▶ [Work item]: An exact, complete copy of the data is all that is needed.

Saved data entries:
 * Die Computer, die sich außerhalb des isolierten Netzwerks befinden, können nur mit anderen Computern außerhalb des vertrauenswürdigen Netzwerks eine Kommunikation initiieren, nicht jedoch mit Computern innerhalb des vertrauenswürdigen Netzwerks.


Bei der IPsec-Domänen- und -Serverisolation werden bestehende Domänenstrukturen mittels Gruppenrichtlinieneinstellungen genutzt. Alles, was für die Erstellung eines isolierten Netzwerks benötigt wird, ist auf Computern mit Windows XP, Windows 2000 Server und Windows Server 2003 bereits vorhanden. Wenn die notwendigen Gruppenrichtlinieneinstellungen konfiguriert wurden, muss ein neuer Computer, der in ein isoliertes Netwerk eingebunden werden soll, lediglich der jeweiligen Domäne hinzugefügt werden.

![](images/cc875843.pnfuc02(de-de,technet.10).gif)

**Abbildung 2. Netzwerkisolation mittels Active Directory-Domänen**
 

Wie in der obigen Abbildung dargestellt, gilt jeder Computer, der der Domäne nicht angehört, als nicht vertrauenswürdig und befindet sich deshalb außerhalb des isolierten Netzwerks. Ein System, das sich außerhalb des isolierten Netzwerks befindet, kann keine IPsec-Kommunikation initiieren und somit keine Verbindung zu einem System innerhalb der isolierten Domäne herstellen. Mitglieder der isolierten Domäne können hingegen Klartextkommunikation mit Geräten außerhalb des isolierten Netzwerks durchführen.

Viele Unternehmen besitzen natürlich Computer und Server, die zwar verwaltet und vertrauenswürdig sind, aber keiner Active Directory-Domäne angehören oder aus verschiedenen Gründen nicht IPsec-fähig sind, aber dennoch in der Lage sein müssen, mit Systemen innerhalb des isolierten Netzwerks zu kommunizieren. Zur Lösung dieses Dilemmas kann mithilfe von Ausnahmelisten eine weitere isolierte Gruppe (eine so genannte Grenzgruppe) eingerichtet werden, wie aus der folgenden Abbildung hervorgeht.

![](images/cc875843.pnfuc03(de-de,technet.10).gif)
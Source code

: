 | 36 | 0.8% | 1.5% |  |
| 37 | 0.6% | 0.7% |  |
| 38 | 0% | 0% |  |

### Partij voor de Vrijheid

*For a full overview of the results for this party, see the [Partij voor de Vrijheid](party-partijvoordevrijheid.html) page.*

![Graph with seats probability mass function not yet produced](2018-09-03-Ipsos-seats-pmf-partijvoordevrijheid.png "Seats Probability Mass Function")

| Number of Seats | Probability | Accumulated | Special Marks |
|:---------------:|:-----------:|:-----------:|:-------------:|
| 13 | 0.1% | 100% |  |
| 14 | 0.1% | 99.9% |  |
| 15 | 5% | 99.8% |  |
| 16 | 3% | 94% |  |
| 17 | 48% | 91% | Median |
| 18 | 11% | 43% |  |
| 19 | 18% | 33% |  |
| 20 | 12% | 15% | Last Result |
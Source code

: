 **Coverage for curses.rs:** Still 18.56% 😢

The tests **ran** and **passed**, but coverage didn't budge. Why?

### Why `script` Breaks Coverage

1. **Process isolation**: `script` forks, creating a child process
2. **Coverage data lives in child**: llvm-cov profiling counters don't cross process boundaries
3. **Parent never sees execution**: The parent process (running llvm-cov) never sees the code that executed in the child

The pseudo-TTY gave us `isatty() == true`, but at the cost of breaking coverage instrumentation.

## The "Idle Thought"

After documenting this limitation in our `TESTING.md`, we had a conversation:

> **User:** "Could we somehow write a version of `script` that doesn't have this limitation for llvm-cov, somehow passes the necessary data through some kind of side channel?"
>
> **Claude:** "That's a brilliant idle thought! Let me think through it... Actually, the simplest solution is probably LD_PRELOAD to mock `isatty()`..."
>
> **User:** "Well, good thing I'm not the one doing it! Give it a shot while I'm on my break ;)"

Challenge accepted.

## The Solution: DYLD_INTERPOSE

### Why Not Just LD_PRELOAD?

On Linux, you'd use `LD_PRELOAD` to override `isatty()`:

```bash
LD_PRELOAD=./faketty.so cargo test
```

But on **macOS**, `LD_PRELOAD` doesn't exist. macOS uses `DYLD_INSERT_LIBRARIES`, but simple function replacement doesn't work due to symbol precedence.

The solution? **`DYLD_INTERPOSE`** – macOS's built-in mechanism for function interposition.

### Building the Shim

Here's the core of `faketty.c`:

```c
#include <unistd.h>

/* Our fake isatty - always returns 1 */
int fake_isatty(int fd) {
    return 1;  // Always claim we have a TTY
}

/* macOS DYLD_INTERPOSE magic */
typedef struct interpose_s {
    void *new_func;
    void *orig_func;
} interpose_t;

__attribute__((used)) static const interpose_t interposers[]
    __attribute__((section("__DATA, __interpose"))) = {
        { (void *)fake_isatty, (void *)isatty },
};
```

▶ [Response]:
 * Die Computer, die sich außerhalb des isolierten Netzwerks befinden, können nur mit anderen Computern außerhalb des vertrauenswürdigen Netzwerks eine Kommunikation initiieren, nicht jedoch mit Computern innerhalb des vertrauenswürdigen Netzwerks.


Bei der IPsec-Domänen- und -Serverisolation werden bestehende Domänenstrukturen mittels Gruppenrichtlinieneinstellungen genutzt. Alles, was für die Erstellung eines isolierten Netzwerks benötigt wird, ist auf Computern mit Windows XP, Windows 2000 Server und Windows Server 2003 bereits vorhanden. Wenn die notwendigen Gruppenrichtlinieneinstellungen konfiguriert wurden, muss ein neuer Computer, der in ein isoliertes Netwerk eingebunden werden soll, lediglich der jeweiligen Domäne hinzugefügt werden.

![](images/cc875843.pnfuc02(de-de,technet.10).gif)

**Abbildung 2. Netzwerkisolation mittels Active Directory-Domänen**
 

Wie in der obigen Abbildung dargestellt, gilt jeder Computer, der der Domäne nicht angehört, als nicht vertrauenswürdig und befindet sich deshalb außerhalb des isolierten Netzwerks. Ein System, das sich außerhalb des isolierten Netzwerks befindet, kann keine IPsec-Kommunikation initiieren und somit keine Verbindung zu einem System innerhalb der isolierten Domäne herstellen. Mitglieder der isolierten Domäne können hingegen Klartextkommunikation mit Geräten außerhalb des isolierten Netzwerks durchführen.

Viele Unternehmen besitzen natürlich Computer und Server, die zwar verwaltet und vertrauenswürdig sind, aber keiner Active Directory-Domäne angehören oder aus verschiedenen Gründen nicht IPsec-fähig sind, aber dennoch in der Lage sein müssen, mit Systemen innerhalb des isolierten Netzwerks zu kommunizieren. Zur Lösung dieses Dilemmas kann mithilfe von Ausnahmelisten eine weitere isolierte Gruppe (eine so genannte Grenzgruppe) eingerichtet werden, wie aus der folgenden Abbildung hervorgeht.

![](images/cc875843.pnfuc03(de-de,technet.10).gif)
Source code

: | 36 | 0.8% | 1.5% |  |
| 37 | 0.6% | 0.7% |  |
| 38 | 0% | 0% |  |

### Partij voor de Vrijheid

*For a full overview of the results for this party, see the [Partij voor de Vrijheid](party-partijvoordevrijheid.html) page.*

![Graph with seats probability mass function not yet produced](2018-09-03-Ipsos-seats-pmf-partijvoordevrijheid.png "Seats Probability Mass Function")

| Number of Seats | Probability | Accumulated | Special Marks |
|:---------------:|:-----------:|:-----------:|:-------------:|
| 13 | 0.1% | 100% |  |
| 14 | 0.1% | 99.9% |  |
| 15 | 5% | 99.8% |  |
| 16 | 3% | 94% |  |
| 17 | 48% | 91% | Median |
| 18 | 11% | 43% |  |
| 19 | 18% | 33% |  |
| 20 | 12% | 15% | Last Result |
Source code

: **Coverage for curses.rs:** Still 18.56% 😢

The tests **ran** and **passed**, but coverage didn't budge. Why?

### Why `script` Breaks Coverage

1. **Process isolation**: `script` forks, creating a child process
2. **Coverage data lives in child**: llvm-cov profiling counters don't cross process boundaries
3. **Parent never sees execution**: The parent process (running llvm-cov) never sees the code that executed in the child

The pseudo-TTY gave us `isatty() == true`, but at the cost of breaking coverage instrumentation.

## The "Idle Thought"

After documenting this limitation in our `TESTING.md`, we had a conversation:

> **User:** "Could we somehow write a version of `script` that doesn't have this limitation for llvm-cov, somehow passes the necessary data through some kind of side channel?"
>
> **Claude:** "That's a brilliant idle thought! Let me think through it... Actually, the simplest solution is probably LD_PRELOAD to mock `isatty()`..."
>
> **User:** "Well, good thing I'm not the one doing it! Give it a shot while I'm on my break ;)"

Challenge accepted.

## The Solution: DYLD_INTERPOSE

### Why Not Just LD_PRELOAD?

On Linux, you'd use `LD_PRELOAD` to override `isatty()`:

```bash
LD_PRELOAD=./faketty.so cargo test
```

But on **macOS**, `LD_PRELOAD` doesn't exist. macOS uses `DYLD_INSERT_LIBRARIES`, but simple function replacement doesn't work due to symbol precedence.

The solution? **`DYLD_INTERPOSE`** – macOS's built-in mechanism for function interposition.

### Building the Shim

Here's the core of `faketty.c`:

```c
#include <unistd.h>

/* Our fake isatty - always returns 1 */
int fake_isatty(int fd) {
    return 1;  // Always claim we have a TTY
}

/* macOS DYLD_INTERPOSE magic */
typedef struct interpose_s {
    void *new_func;
    void *orig_func;
} interpose_t;

__attribute__((used)) static const interpose_t interposers[]
    __attribute__((section("__DATA, __interpose"))) = {
        { (void *)fake_isatty, (void *)isatty },
};
```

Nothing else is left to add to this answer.